“After a cold start in January for the SWMI housing market, February market activity did not defrost. The number of houses sold in February fell to 137 houses, the lowest
level since 2009. The inventory of houses for sale, selling prices, and the mortgage rate all dropped below those in February 2025. Selling prices peaked in February 2025 in the year-over-
year comparison that includes prices back to 2006,” stated Luke Jeffries, Association Executive, Southwestern Michigan Association of REALTORS ® , Inc.

Jeffries continued, “In February 2026, the market ended with an inventory of 634 houses for sale, down 9 percent from 699 houses for sale in February 2025. Homebuyers in Allegan, Berrien, Cass, and the westerly 2/3 of Van Buren counties were facing a 3.8-months supply of homes, up slightly from the 3.7 supply level in January 2026.”

The Freddie Mac mortgage rate in February was 5.98, down slightly from the January rate of 6.10, and down from the 6.15 rate in December 2025 for a 30-year conventional mortgage.

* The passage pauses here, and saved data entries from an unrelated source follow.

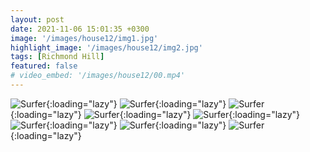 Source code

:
 ```yaml
---
layout: post
date: 2021-11-06 15:01:35 +0300
image: '/images/house12/img1.jpg'
highlight_image: '/images/house12/img2.jpg'
tags: [Richmond Hill]
featured: false
# video_embed: '/images/house12/00.mp4'
---
```


![Surfer]({{site.baseurl}}/images/house12/img3.jpg){:loading="lazy"}
![Surfer]({{site.baseurl}}/images/house12/img4.jpg){:loading="lazy"}
![Surfer]({{site.baseurl}}/images/house12/img5.jpg){:loading="lazy"}
![Surfer]({{site.baseurl}}/images/house12/img6.jpg){:loading="lazy"}
![Surfer]({{site.baseurl}}/images/house12/img7.jpg){:loading="lazy"}
![Surfer]({{site.baseurl}}/images/house12/img8.jpg){:loading="lazy"}
![Surfer]({{site.baseurl}}/images/house12/img9.jpg){:loading="lazy"}
![Surfer]({{site.baseurl}}/images/house12/img10.jpg){:loading="lazy"} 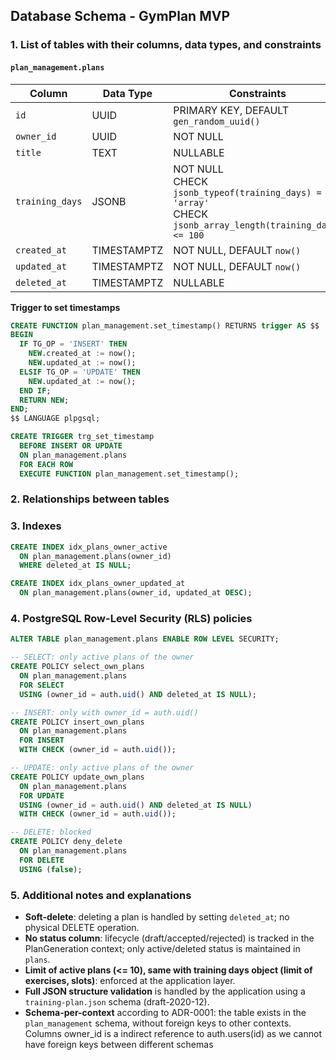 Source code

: ## Database Schema - GymPlan MVP

### 1. List of tables with their columns, data types, and constraints

#### `plan_management.plans`
| Column          | Data Type     | Constraints                                                                                         |
| --------------- | --------------| --------------------------------------------------------------------------------------------------- |
| `id`            | UUID           | PRIMARY KEY, DEFAULT `gen_random_uuid()`                                                            |
| `owner_id`      | UUID           | NOT NULL                                                            |
| `title`         | TEXT           | NULLABLE                                                                                         |
| `training_days` | JSONB          | NOT NULL<br>CHECK `jsonb_typeof(training_days) = 'array'`<br>CHECK `jsonb_array_length(training_days) <= 100` |
| `created_at`    | TIMESTAMPTZ    | NOT NULL, DEFAULT `now()`                                                                           |
| `updated_at`    | TIMESTAMPTZ    | NOT NULL, DEFAULT `now()`                                                                           |
| `deleted_at`    | TIMESTAMPTZ    | NULLABLE                                                                                            |

**Trigger to set timestamps**
```sql
CREATE FUNCTION plan_management.set_timestamp() RETURNS trigger AS $$
BEGIN
  IF TG_OP = 'INSERT' THEN
    NEW.created_at := now();
    NEW.updated_at := now();
  ELSIF TG_OP = 'UPDATE' THEN
    NEW.updated_at := now();
  END IF;
  RETURN NEW;
END;
$$ LANGUAGE plpgsql;

CREATE TRIGGER trg_set_timestamp
  BEFORE INSERT OR UPDATE
  ON plan_management.plans
  FOR EACH ROW
  EXECUTE FUNCTION plan_management.set_timestamp();
```

### 2. Relationships between tables


### 3. Indexes
```sql
CREATE INDEX idx_plans_owner_active
  ON plan_management.plans(owner_id)
  WHERE deleted_at IS NULL;

CREATE INDEX idx_plans_owner_updated_at
  ON plan_management.plans(owner_id, updated_at DESC);
```

### 4. PostgreSQL Row-Level Security (RLS) policies
```sql
ALTER TABLE plan_management.plans ENABLE ROW LEVEL SECURITY;

-- SELECT: only active plans of the owner
CREATE POLICY select_own_plans
  ON plan_management.plans
  FOR SELECT
  USING (owner_id = auth.uid() AND deleted_at IS NULL);

-- INSERT: only with owner_id = auth.uid()
CREATE POLICY insert_own_plans
  ON plan_management.plans
  FOR INSERT
  WITH CHECK (owner_id = auth.uid());

-- UPDATE: only active plans of the owner
CREATE POLICY update_own_plans
  ON plan_management.plans
  FOR UPDATE
  USING (owner_id = auth.uid() AND deleted_at IS NULL)
  WITH CHECK (owner_id = auth.uid());

-- DELETE: blocked
CREATE POLICY deny_delete
  ON plan_management.plans
  FOR DELETE
  USING (false);
```

### 5. Additional notes and explanations
- **Soft-delete**: deleting a plan is handled by setting `deleted_at`; no physical DELETE operation.
- **No status column**: lifecycle (draft/accepted/rejected) is tracked in the PlanGeneration context; only active/deleted status is maintained in `plans`.
- **Limit of active plans (<= 10), same with training days object (limit of exercises, slots)**: enforced at the application layer.
- **Full JSON structure validation** is handled by the application using a `training-plan.json` schema (draft-2020-12).
- **Schema-per-context** according to ADR-0001: the table exists in the `plan_management` schema, without foreign keys to other contexts. Columns owner_id is a indirect reference to auth.users(id) as we cannot have foreign keys between different schemas

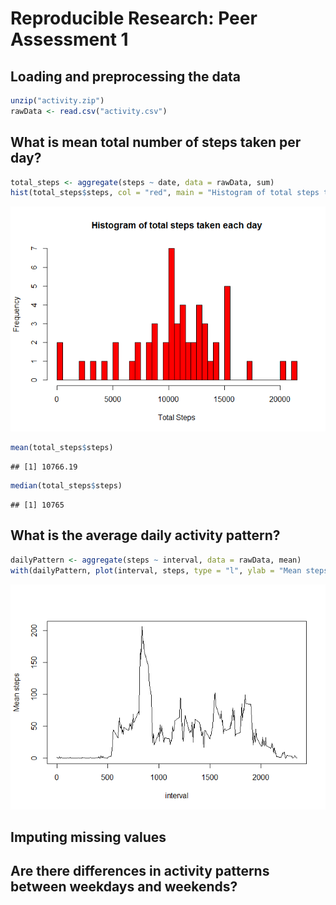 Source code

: # Reproducible Research: Peer Assessment 1


## Loading and preprocessing the data



```r
unzip("activity.zip")
rawData <- read.csv("activity.csv")
```


## What is mean total number of steps taken per day?


```r
total_steps <- aggregate(steps ~ date, data = rawData, sum)
hist(total_steps$steps, col = "red", main = "Histogram of total steps taken each day", xlab = "Total Steps", breaks = 50)
```

![](./PA1_template_files/figure-html/unnamed-chunk-2-1.png) 

```r
mean(total_steps$steps)
```

```
## [1] 10766.19
```

```r
median(total_steps$steps)
```

```
## [1] 10765
```


## What is the average daily activity pattern?


```r
dailyPattern <- aggregate(steps ~ interval, data = rawData, mean)
with(dailyPattern, plot(interval, steps, type = "l", ylab = "Mean steps"))
```

![](./PA1_template_files/figure-html/unnamed-chunk-3-1.png) 

## Imputing missing values



## Are there differences in activity patterns between weekdays and weekends?

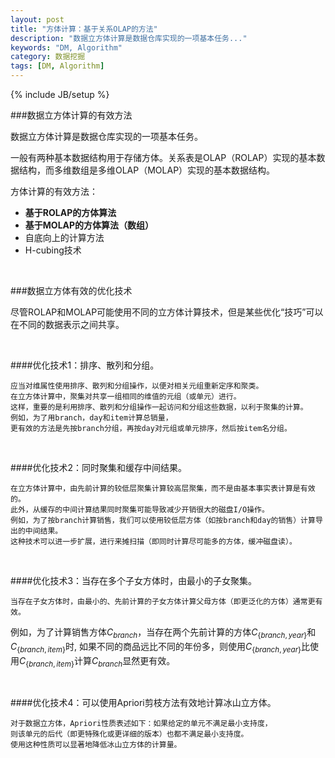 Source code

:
 ```yaml
---
layout: post
title: "方体计算：基于关系OLAP的方法"
description: "数据立方体计算是数据仓库实现的一项基本任务..."
keywords: "DM, Algorithm"
category: 数据挖掘
tags: [DM, Algorithm]
---
```

{% include JB/setup %}

###数据立方体计算的有效方法

数据立方体计算是数据仓库实现的一项基本任务。

一般有两种基本数据结构用于存储方体。关系表是OLAP（ROLAP）实现的基本数据结构，而多维数组是多维OLAP（MOLAP）实现的基本数据结构。

方体计算的有效方法：

- **基于ROLAP的方体算法**
- **基于MOLAP的方体算法（数组）**
- 自底向上的计算方法
- H-cubing技术

<!-- more -->

<br/>

###数据立方体有效的优化技术

尽管ROLAP和MOLAP可能使用不同的立方体计算技术，但是某些优化“技巧”可以在不同的数据表示之间共享。

<br/>

####优化技术1：排序、散列和分组。

	应当对维属性使用排序、散列和分组操作，以便对相关元组重新定序和聚类。
	在立方体计算中，聚集对共享一组相同的维值的元组（或单元）进行。
	这样，重要的是利用排序、散列和分组操作一起访问和分组这些数据，以利于聚集的计算。
	例如，为了用branch，day和item计算总销量，
	更有效的方法是先按branch分组，再按day对元组或单元排序，然后按item名分组。

<br/>

####优化技术2：同时聚集和缓存中间结果。
	
	在立方体计算中，由先前计算的较低层聚集计算较高层聚集，而不是由基本事实表计算是有效的。
	此外，从缓存的中间计算结果同时聚集可能导致减少开销很大的磁盘I/O操作。
	例如，为了按branch计算销售，我们可以使用较低层方体（如按branch和day的销售）计算导出的中间结果。
	这种技术可以进一步扩展，进行来摊扫描（即同时计算尽可能多的方体，缓冲磁盘读）。

<br/>

####优化技术3：当存在多个子女方体时，由最小的子女聚集。

	当存在子女方体时，由最小的、先前计算的子女方体计算父母方体（即更泛化的方体）通常更有效。


例如，为了计算销售方体$C_{branch}$，当存在两个先前计算的方体$C_{\{branch,year\}}$和$C_{\{branch,item\}}$时,
如果不同的商品远比不同的年份多，则使用$C_{\{branch,year\}}$比使用$C_{\{branch,item\}}$计算$C_{branch}$显然更有效。

<br />

####优化技术4：可以使用Apriori剪枝方法有效地计算冰山立方体。

	对于数据立方体，Apriori性质表述如下：如果给定的单元不满足最小支持度，
	则该单元的后代（即更特殊化或更详细的版本）也都不满足最小支持度。
	使用这种性质可以显著地降低冰山立方体的计算量。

The number of houses sold in February 2026 decreased 10 percent from that sold in February 2025 (137 vs. 152). Year-to-date, the number of houses sold decreased 16 percent (272 vs. 325).

The average selling price at $338,348 in February 2026 dropped 19 percent from January 2026 ($418,285) and 18 percent from February 2025 ($410,203).

The February 2026 median selling price slipped 5 percent below that in February 2025 ($272,000 vs. $285,000). The median selling price in January 2026 was $270,000.

The median price is the price at which 50% of the homes sold were above that price, and 50% were below.

The total dollar volume with fewer sales decreased 20 percent to $108,987,203 from $135,435,416 in February 2025.

There were three bank-owned or foreclosed homes as a percentage of all transactions in February, or 2 percent of all closed transactions. The highest percentage in February was 75 percent in 2009.

Nationally:
Existing-home sales increased by 1.7% month-over-month in February, according to the National Association of REALTORS ® Existing-Home Sales Report. The report provides the real estate ecosystem—including agents, homebuyers, and sellers—with data on the level of home sales, price, and inventory.

Month-over-month sales rose in the Midwest, South, and West, and fell in the Northeast. Year- over-year sales rose in the South and fell in the Northeast, Midwest, and West.

Total existing-home sales, which were completed transactions that include single-family homes, townhomes, condominiums, and co-ops, increased 1.7% from month-over-month to a seasonally adjusted annual rate of 4.09 million in February. Year-over-year, sales decreased 1.4%.

“Housing affordability is improving, and consumers are responding,” said NAR Chief Economist Dr. Lawrence Yun. “Still, there is a long way to go to return to pre-pandemic levels of transaction activity. There are more than 6 million more jobs than in 2019, yet home sales per year are down by one million.”

“Despite the modest gain in home sales, actual housing demand remains muted relative to wage growth and job gains,” Yun continued. “Wage growth is now outpacing home price growth by almost four percentage points. Mortgage rates are also measurably lower compared to a year ago.”

The median existing-home price for all housing types in February was $398,000, up 0.3% from one year ago ($396,800). the 32nd consecutive month of year-over-year price increases.

In the Midwest, existing-home sales in February increased 1.1% in sales month-over-month to an annual rate of 940,000, down 4.1% year-over-year.

First-time buyers were responsible for 34% of sales in February, up from 31% in January and from a year ago.

Cash sales accounted for 31% of transactions in February, up from 27% a month ago and down from 32% in February 2025.

Individual investors or second-home buyers accounted for 16% of transactions, unchanged from last month and one year ago.

Total housing inventory registered at the end of February was 1.29 million units, up 2.4% from January and 4.9% from one year ago.

“Inventory is growing, but sluggishly,” he added. “If demand picks up notably in the coming months and outpaces supply growth, home prices will inevitably rise. That is why increasing
supply is so important to help limit home price growth, improve housing affordability, and boost transactions.”